> _Material for the task_:
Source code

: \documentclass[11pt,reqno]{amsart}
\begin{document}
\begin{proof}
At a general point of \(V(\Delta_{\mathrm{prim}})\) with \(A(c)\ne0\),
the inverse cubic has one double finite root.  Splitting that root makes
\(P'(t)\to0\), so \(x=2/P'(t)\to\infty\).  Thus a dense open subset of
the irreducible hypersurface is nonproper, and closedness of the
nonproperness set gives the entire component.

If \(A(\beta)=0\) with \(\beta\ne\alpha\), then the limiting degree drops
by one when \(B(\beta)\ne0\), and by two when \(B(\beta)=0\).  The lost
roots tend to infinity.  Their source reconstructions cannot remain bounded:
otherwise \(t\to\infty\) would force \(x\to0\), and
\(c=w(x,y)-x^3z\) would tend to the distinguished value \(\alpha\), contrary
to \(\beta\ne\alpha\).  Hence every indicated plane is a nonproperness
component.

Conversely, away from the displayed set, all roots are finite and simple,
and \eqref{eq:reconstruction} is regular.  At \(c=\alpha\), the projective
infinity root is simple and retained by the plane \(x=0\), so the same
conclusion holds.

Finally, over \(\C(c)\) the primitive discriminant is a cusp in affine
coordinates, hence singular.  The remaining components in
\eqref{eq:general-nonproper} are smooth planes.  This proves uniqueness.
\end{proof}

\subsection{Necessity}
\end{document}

> _Exercise details_: Scan the entries for lines with the string "roots". Report only how many there are.

> _Result of the task_: 2